## EXERCISE AIM
Set down exactly the lines of the listing below, please, beginning with the first and ending with the line that holds "on the CMC quantitatively, and".

## MATERIAL PROVIDED
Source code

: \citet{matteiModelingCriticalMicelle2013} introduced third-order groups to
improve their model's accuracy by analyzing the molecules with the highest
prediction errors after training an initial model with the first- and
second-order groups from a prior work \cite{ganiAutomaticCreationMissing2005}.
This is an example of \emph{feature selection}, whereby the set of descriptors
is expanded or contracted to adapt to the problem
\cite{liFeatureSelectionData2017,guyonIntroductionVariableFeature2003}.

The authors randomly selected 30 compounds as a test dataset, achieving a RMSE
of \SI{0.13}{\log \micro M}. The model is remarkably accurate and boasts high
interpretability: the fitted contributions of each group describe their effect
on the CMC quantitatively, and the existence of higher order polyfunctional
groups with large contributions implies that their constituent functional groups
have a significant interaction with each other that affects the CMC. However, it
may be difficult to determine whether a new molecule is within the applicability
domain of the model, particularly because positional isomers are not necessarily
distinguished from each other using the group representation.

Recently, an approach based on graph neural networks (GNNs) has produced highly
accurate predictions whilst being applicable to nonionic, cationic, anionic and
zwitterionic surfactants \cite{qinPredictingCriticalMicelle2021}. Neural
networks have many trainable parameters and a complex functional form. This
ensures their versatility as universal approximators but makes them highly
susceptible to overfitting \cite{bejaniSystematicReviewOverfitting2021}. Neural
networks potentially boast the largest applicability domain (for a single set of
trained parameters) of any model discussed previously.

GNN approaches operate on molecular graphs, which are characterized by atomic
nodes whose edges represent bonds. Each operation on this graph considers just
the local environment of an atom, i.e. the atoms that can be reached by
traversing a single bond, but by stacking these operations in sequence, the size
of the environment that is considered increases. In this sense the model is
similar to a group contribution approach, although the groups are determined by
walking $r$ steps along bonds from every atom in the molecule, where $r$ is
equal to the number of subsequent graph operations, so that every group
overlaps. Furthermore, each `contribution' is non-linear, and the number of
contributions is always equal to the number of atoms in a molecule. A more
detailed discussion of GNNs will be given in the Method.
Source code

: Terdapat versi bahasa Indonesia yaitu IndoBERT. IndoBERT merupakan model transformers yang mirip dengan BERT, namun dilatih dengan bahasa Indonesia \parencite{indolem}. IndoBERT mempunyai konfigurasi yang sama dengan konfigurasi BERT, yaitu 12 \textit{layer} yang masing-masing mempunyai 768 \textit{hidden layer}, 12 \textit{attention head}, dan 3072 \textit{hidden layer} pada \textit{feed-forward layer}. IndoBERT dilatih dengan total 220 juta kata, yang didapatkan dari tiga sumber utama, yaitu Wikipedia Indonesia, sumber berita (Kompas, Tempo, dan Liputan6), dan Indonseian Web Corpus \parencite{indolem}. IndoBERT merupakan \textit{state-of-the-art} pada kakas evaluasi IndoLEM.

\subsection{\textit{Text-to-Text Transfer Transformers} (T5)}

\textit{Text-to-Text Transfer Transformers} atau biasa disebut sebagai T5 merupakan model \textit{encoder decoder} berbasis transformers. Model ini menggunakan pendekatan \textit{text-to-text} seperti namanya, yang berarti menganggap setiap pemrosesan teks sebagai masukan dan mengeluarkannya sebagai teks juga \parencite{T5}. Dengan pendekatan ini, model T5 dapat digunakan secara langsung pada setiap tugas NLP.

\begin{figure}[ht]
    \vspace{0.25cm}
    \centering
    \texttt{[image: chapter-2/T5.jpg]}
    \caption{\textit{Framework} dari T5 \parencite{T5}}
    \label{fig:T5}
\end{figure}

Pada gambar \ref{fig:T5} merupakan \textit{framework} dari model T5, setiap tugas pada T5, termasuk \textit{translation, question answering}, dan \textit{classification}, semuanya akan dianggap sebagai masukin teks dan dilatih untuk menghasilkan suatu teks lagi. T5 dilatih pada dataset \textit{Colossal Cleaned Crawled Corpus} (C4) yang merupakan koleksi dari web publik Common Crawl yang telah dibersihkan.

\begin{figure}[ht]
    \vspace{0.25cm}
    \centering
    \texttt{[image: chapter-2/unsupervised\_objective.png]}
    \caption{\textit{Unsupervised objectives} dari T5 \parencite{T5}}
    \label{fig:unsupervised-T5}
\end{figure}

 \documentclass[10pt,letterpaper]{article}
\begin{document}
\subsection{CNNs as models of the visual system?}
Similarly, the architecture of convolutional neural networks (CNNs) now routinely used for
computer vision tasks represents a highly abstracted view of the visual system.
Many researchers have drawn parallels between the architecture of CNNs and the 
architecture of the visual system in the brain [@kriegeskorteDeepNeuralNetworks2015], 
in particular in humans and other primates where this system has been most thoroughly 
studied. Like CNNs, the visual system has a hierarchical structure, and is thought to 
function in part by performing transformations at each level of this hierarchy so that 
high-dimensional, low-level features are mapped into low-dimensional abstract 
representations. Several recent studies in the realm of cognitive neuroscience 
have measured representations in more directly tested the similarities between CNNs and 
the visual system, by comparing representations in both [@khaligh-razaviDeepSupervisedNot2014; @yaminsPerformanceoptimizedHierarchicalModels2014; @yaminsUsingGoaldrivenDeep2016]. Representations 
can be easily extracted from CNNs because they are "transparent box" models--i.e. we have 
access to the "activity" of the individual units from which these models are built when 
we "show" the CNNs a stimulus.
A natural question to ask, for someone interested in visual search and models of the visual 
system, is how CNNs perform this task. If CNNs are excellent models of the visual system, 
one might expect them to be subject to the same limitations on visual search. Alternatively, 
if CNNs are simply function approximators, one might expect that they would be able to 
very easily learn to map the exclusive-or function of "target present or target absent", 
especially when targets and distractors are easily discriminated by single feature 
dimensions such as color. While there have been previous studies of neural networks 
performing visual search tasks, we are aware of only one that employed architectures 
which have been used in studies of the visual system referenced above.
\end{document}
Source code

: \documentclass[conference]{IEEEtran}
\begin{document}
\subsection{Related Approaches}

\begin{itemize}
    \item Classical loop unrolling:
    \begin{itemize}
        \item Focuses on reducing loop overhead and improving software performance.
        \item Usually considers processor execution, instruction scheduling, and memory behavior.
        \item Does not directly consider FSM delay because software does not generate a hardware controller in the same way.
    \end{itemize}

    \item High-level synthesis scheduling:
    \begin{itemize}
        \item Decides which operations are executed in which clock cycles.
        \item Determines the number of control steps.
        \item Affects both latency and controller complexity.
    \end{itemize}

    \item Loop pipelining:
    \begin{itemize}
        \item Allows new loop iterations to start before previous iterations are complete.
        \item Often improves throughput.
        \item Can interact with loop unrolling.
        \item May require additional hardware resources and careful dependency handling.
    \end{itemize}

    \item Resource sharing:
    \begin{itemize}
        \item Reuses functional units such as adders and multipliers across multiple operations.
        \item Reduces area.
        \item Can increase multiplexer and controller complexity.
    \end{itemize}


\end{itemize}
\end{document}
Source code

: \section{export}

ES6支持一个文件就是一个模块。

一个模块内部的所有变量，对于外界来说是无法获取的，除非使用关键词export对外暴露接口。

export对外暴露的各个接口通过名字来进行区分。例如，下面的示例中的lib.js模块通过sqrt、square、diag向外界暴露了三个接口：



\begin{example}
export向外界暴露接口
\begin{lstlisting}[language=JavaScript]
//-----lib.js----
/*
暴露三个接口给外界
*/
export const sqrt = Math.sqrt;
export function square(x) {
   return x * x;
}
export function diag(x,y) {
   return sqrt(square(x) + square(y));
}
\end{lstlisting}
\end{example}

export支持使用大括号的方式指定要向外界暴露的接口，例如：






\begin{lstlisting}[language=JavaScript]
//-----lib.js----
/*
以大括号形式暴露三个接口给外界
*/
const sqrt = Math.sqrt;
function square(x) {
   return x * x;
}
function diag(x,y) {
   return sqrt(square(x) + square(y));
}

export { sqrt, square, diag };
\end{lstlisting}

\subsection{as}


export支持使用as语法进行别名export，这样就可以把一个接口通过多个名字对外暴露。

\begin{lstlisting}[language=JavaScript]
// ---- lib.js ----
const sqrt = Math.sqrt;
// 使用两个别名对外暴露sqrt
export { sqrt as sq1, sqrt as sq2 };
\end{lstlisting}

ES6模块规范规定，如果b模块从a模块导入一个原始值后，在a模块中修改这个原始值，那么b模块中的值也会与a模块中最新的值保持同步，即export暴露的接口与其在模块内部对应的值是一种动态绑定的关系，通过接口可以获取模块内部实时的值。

## WRITTEN SOLUTION
Source code

: \citet{matteiModelingCriticalMicelle2013} introduced third-order groups to
improve their model's accuracy by analyzing the molecules with the highest
prediction errors after training an initial model with the first- and
second-order groups from a prior work \cite{ganiAutomaticCreationMissing2005}.
This is an example of \emph{feature selection}, whereby the set of descriptors
is expanded or contracted to adapt to the problem
\cite{liFeatureSelectionData2017,guyonIntroductionVariableFeature2003}.

The authors randomly selected 30 compounds as a test dataset, achieving a RMSE
of \SI{0.13}{\log \micro M}. The model is remarkably accurate and boasts high
interpretability: the fitted contributions of each group describe their effect
on the CMC quantitatively, and the existence of higher order polyfunctional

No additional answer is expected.